A complete answer lists every line of the entries below where the string "anuales" appears.

> _TASK DATA_
=====
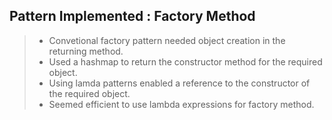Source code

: ## Pattern Implemented : Factory Method

> - Convetional factory pattern  needed object creation in the returning method.<br>
> - Used a hashmap to return the constructor method for the required object. <br>
> - Using lamda patterns enabled a reference to the constructor of the required object. <br>
> - Seemed efficient to use lambda expressions for factory method.
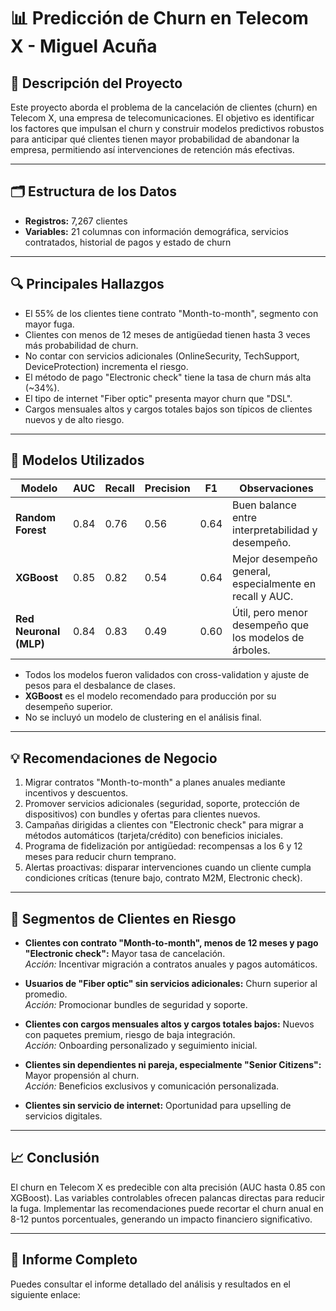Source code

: # 📊 Predicción de Churn en Telecom X - Miguel Acuña

## 📌 Descripción del Proyecto

Este proyecto aborda el problema de la cancelación de clientes (churn) en Telecom X, una empresa de telecomunicaciones. El objetivo es identificar los factores que impulsan el churn y construir modelos predictivos robustos para anticipar qué clientes tienen mayor probabilidad de abandonar la empresa, permitiendo así intervenciones de retención más efectivas.

---

## 🗂️ Estructura de los Datos

- **Registros:** 7,267 clientes
- **Variables:** 21 columnas con información demográfica, servicios contratados, historial de pagos y estado de churn

---

## 🔍 Principales Hallazgos

- El 55% de los clientes tiene contrato "Month-to-month", segmento con mayor fuga.
- Clientes con menos de 12 meses de antigüedad tienen hasta 3 veces más probabilidad de churn.
- No contar con servicios adicionales (OnlineSecurity, TechSupport, DeviceProtection) incrementa el riesgo.
- El método de pago "Electronic check" tiene la tasa de churn más alta (~34%).
- El tipo de internet "Fiber optic" presenta mayor churn que "DSL".
- Cargos mensuales altos y cargos totales bajos son típicos de clientes nuevos y de alto riesgo.

---

## 🤖 Modelos Utilizados

| Modelo                | AUC   | Recall | Precision | F1   | Observaciones |
|-----------------------|-------|--------|-----------|------|--------------|
| **Random Forest**     | 0.84  | 0.76   | 0.56      | 0.64 | Buen balance entre interpretabilidad y desempeño. |
| **XGBoost**           | 0.85  | 0.82   | 0.54      | 0.64 | Mejor desempeño general, especialmente en recall y AUC. |
| **Red Neuronal (MLP)**| 0.84  | 0.83   | 0.49      | 0.60 | Útil, pero menor desempeño que los modelos de árboles. |

- Todos los modelos fueron validados con cross-validation y ajuste de pesos para el desbalance de clases.
- **XGBoost** es el modelo recomendado para producción por su desempeño superior.
- No se incluyó un modelo de clustering en el análisis final.

---

## 💡 Recomendaciones de Negocio

1. Migrar contratos "Month-to-month" a planes anuales mediante incentivos y descuentos.
2. Promover servicios adicionales (seguridad, soporte, protección de dispositivos) con bundles y ofertas para clientes nuevos.
3. Campañas dirigidas a clientes con "Electronic check" para migrar a métodos automáticos (tarjeta/crédito) con beneficios iniciales.
4. Programa de fidelización por antigüedad: recompensas a los 6 y 12 meses para reducir churn temprano.
5. Alertas proactivas: disparar intervenciones cuando un cliente cumpla condiciones críticas (tenure bajo, contrato M2M, Electronic check).

---

## 🧩 Segmentos de Clientes en Riesgo

- **Clientes con contrato "Month-to-month", menos de 12 meses y pago "Electronic check":** Mayor tasa de cancelación.  
  _Acción:_ Incentivar migración a contratos anuales y pagos automáticos.

- **Usuarios de "Fiber optic" sin servicios adicionales:** Churn superior al promedio.  
  _Acción:_ Promocionar bundles de seguridad y soporte.

- **Clientes con cargos mensuales altos y cargos totales bajos:** Nuevos con paquetes premium, riesgo de baja integración.  
  _Acción:_ Onboarding personalizado y seguimiento inicial.

- **Clientes sin dependientes ni pareja, especialmente "Senior Citizens":** Mayor propensión al churn.  
  _Acción:_ Beneficios exclusivos y comunicación personalizada.

- **Clientes sin servicio de internet:** Oportunidad para upselling de servicios digitales.

---

## 📈 Conclusión

El churn en Telecom X es predecible con alta precisión (AUC hasta 0.85 con XGBoost). Las variables controlables ofrecen palancas directas para reducir la fuga. Implementar las recomendaciones puede recortar el churn anual en 8-12 puntos porcentuales, generando un impacto financiero significativo.

---

## 📄 Informe Completo

Puedes consultar el informe detallado del análisis y resultados en el siguiente enlace:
=====
> _RESPONSE AREA_
1. Migrar contratos "Month-to-month" a planes anuales mediante incentivos y descuentos.
  _Acción:_ Incentivar migración a contratos anuales y pagos automáticos.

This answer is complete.